### EXERCISE DIRECTIONS
Search through the entries for the word "shall" and copy every line that has it.

### DATA SUPPLIED
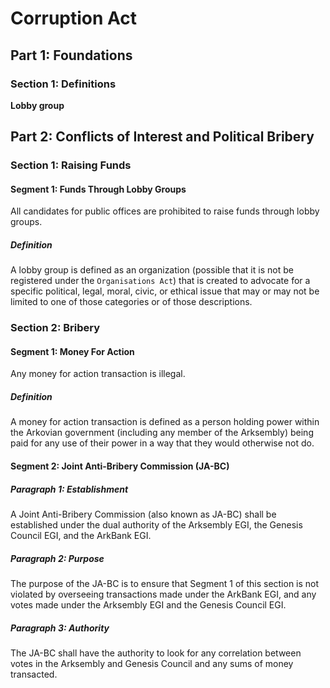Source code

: # Corruption Act
## Part 1: Foundations
### Section 1: Definitions
**Lobby group**



## Part 2: Conflicts of Interest and Political Bribery
### Section 1: Raising Funds
#### Segment 1: Funds Through Lobby Groups
All candidates for public offices are prohibited to raise funds through lobby groups.
##### Definition
A lobby group is defined as an organization (possible that it is not be registered under the `Organisations Act`) that is created to advocate for a specific political, legal, moral, civic, or ethical issue that may or may not be limited to one of those categories or of those descriptions.

### Section 2: Bribery
#### Segment 1: Money For Action
Any money for action transaction is illegal.
##### Definition
A money for action transaction is defined as a person holding power within the Arkovian government (including any member of the Arksembly) being paid for any use of their power in a way that they would otherwise not do.

#### Segment 2: Joint Anti-Bribery Commission (JA-BC)
##### Paragraph 1: Establishment
A Joint Anti-Bribery Commission (also known as JA-BC) shall be established under the dual authority of the Arksembly EGI, the Genesis Council EGI, and the ArkBank EGI.

##### Paragraph 2: Purpose
The purpose of the JA-BC is to ensure that Segment 1 of this section is not violated by overseeing transactions made under the ArkBank EGI, and any votes made under the Arksembly EGI and the Genesis Council EGI.

##### Paragraph 3: Authority
The JA-BC shall have the authority to look for any correlation between votes in the Arksembly and Genesis Council and any sums of money transacted.
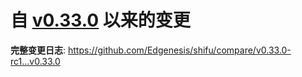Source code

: # 自 [v0.33.0](https://github.com/Edgenesis/shifu/releases/tag/v0.33.0) 以来的变更

**完整变更日志**: https://github.com/Edgenesis/shifu/compare/v0.33.0-rc1...v0.33.0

### SOLUTION
A Joint Anti-Bribery Commission (also known as JA-BC) shall be established under the dual authority of the Arksembly EGI, the Genesis Council EGI, and the ArkBank EGI.
The JA-BC shall have the authority to look for any correlation between votes in the Arksembly and Genesis Council and any sums of money transacted.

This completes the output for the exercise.